Morgan Tsvangirai a comparu ce mardi devant la justice après son arrestation, dimanche, à Harare, lors d’un rassemblement pacifique interdit. Le leader d’opposition est arrivé sérieusement blessé, comme de nombreux autres militants arrêtés, après avoir été battu par la police. Il a été conduit à l’hôpital ce mardi. L’affaire suscite la condamnation des Nations Unies et de plusieurs pays.
C’est avec plusieurs blessures au visage et un œil sérieusement enflé que Morgan Tsvangirai, leader du Mouvement pour un changement démocratique (MDC, opposition), est arrivé, ce mardi, au tribunal du centre d’Harare. Plusieurs autres participants de la manifestation interdite de dimanche, qui s’est déroulée dans le quartier pauvre d’Highfield de la capitale, étaient également dans un piètre état. Lors de l’audience, la procureure Florence Ziyambi, a d’ailleurs accepté que Morgan Tsvangirai, que certains proches disaient entre la vie et la mort, et plusieurs activistes soient hospitalisés.
Des dizaines d’arrestations
La comparution est le fruit du juge Chinembiri Bhunu. Ayant eu vent des mauvais traitements infligés aux personnes interpellées, il avait ordonné à la police, lundi soir, qu’elles soient présentées à la justice mardi si elle ne pouvait pas les libérer sous caution et les faire soigner.
Les opposants risquent une inculpation pour avoir organisé la « prière collective » de dimanche. Elle était destinée à dénoncer le climat politique et économique du pays, alors que les autorités ont interdit pour trois mois tout rassemblement ou manifestation politique. La police avait réprimé la marche, organisée par Save Zimbabwe Campaign, une coalition d’opposants, de défenseurs des droits de l’homme ou de religieux. Bilan : un mort et plusieurs blessés, dont trois policiers.

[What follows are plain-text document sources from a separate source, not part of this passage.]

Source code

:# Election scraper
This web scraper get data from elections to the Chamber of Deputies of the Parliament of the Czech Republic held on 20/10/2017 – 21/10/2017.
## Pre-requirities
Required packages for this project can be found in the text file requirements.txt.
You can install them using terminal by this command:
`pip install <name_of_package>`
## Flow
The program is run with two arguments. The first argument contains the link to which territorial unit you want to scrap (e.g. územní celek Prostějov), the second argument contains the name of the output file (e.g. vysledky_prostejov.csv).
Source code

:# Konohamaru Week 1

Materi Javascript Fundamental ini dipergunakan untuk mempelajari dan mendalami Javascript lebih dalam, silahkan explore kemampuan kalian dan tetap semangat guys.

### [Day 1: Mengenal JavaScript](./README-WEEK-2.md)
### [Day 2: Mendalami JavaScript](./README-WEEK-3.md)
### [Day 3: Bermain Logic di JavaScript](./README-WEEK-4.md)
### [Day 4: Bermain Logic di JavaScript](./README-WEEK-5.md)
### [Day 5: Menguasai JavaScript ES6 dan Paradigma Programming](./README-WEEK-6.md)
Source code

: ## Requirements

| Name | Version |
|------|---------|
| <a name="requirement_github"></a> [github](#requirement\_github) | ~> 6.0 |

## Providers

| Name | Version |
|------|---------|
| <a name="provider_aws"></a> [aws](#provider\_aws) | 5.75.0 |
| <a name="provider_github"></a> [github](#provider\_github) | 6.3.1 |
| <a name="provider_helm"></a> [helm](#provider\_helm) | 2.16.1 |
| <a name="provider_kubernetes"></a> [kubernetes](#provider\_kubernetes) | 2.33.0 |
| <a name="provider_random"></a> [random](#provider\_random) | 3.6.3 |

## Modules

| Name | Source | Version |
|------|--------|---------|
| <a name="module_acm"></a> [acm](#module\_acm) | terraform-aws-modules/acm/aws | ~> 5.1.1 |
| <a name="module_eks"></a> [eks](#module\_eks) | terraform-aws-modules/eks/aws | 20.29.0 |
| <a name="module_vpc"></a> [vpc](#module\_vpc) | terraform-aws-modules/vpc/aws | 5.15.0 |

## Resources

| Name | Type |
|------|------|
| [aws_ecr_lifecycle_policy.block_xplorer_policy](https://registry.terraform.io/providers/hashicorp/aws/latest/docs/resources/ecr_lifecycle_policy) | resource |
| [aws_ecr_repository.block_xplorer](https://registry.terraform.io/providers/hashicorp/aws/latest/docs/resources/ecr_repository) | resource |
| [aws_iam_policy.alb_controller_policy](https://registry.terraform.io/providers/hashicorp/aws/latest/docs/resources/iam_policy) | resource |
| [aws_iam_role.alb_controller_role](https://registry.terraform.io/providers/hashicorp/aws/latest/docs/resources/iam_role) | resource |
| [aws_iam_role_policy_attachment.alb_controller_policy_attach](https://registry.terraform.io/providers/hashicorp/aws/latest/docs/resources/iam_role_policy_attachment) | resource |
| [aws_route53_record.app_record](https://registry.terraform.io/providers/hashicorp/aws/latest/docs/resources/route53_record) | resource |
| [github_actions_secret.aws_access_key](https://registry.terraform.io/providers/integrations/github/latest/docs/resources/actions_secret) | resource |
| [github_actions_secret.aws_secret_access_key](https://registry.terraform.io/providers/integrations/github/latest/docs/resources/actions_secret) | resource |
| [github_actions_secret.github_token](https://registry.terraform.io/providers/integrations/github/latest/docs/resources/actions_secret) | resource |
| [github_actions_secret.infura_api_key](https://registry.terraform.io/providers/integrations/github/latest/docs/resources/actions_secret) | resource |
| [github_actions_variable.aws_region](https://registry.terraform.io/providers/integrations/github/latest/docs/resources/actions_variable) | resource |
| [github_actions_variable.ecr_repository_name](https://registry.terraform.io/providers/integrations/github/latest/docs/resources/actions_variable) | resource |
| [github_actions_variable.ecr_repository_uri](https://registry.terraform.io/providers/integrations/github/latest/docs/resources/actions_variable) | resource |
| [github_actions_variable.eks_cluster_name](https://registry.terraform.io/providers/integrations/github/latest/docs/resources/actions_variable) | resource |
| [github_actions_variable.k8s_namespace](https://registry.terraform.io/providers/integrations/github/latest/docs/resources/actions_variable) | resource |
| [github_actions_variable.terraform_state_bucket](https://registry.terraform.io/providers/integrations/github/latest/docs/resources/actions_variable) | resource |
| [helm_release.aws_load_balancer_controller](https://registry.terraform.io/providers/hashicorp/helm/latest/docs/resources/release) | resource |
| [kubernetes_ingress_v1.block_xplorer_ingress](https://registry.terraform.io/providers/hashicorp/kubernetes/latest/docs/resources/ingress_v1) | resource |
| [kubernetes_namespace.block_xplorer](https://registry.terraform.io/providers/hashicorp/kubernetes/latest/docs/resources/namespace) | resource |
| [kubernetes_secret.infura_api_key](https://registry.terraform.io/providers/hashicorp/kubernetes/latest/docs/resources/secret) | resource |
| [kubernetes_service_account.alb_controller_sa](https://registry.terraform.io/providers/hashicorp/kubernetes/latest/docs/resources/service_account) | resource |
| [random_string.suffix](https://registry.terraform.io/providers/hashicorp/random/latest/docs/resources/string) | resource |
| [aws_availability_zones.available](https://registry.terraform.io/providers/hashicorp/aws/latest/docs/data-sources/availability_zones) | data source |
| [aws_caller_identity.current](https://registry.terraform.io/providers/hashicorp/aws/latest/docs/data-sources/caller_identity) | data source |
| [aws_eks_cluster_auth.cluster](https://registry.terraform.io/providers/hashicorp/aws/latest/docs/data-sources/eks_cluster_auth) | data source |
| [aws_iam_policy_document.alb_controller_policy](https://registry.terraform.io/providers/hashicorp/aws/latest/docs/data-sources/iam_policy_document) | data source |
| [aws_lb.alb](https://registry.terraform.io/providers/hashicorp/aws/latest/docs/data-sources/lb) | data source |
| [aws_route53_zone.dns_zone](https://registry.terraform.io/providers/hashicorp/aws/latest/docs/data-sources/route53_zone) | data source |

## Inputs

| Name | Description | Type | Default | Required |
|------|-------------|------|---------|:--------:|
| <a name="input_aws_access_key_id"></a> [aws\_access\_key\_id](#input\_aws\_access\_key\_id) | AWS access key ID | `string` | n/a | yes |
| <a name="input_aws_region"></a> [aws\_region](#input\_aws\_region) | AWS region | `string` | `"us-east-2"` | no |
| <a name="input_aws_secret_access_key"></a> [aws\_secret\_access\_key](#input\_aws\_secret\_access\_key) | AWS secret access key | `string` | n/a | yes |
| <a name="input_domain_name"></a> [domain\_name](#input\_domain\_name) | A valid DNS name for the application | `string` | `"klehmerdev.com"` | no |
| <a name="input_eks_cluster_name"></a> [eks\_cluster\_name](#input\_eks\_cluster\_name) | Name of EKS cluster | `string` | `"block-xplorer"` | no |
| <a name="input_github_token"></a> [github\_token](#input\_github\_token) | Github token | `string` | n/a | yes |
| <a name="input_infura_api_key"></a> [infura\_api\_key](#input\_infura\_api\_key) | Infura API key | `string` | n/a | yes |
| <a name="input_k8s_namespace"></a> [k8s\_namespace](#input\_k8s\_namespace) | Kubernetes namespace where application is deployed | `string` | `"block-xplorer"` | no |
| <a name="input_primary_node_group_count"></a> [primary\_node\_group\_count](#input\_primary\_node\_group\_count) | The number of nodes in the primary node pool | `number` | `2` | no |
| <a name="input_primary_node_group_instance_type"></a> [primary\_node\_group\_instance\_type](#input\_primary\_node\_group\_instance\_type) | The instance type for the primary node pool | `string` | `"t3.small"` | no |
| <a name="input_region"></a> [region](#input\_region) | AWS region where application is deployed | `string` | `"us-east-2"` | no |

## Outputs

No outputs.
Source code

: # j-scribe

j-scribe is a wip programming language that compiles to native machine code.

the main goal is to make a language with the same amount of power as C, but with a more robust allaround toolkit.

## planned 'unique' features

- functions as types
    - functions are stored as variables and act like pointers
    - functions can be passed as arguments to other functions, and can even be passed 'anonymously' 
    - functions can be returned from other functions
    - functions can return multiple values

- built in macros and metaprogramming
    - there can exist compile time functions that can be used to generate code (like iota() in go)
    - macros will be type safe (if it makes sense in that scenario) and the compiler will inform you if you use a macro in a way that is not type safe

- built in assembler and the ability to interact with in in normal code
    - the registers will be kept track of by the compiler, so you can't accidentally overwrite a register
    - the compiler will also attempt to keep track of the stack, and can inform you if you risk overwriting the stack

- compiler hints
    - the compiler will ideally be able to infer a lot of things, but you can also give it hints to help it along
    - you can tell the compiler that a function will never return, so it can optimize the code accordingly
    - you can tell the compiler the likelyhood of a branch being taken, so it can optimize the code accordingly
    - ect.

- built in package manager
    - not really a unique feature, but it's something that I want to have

Les forces de l’ordre ont interpellé au passage des dizaines d’activistes, dont Morgan Tsvangirai, quatre parlementaires de son parti et au moins deux journalistes. Un porte-parole de la police, Wayne Bvudzujena, a précisé que Morgan Tsvangirai et Arthur Mutambara, à la tête d’une branche du MDC, avaient été arrêtés car ils « incitaient les gens à venir et à s’impliquer dans des actions violentes », ainsi qu’à s’en prendre aux policiers.
« Battus pendant la détention préventive »
Lors de leur détention préventive, selon plusieurs médias rapportant les paroles des avocats, certains détenus ont été brutalisées par la police. D’où leur état à l’audience. Concernant l’attaque de Morgan Tsvangirai, « cela n’a rien à voir avec la brutalité normale dont nous avons été témoins », estime Eliphas Mukonoweshure, un haut responsable de l’opposition dont les propos sont rapportés par le Mail and Guardian. « Les blessures étaient délibérées et relevaient d’une tentative de l’assassiner », poursuit-il.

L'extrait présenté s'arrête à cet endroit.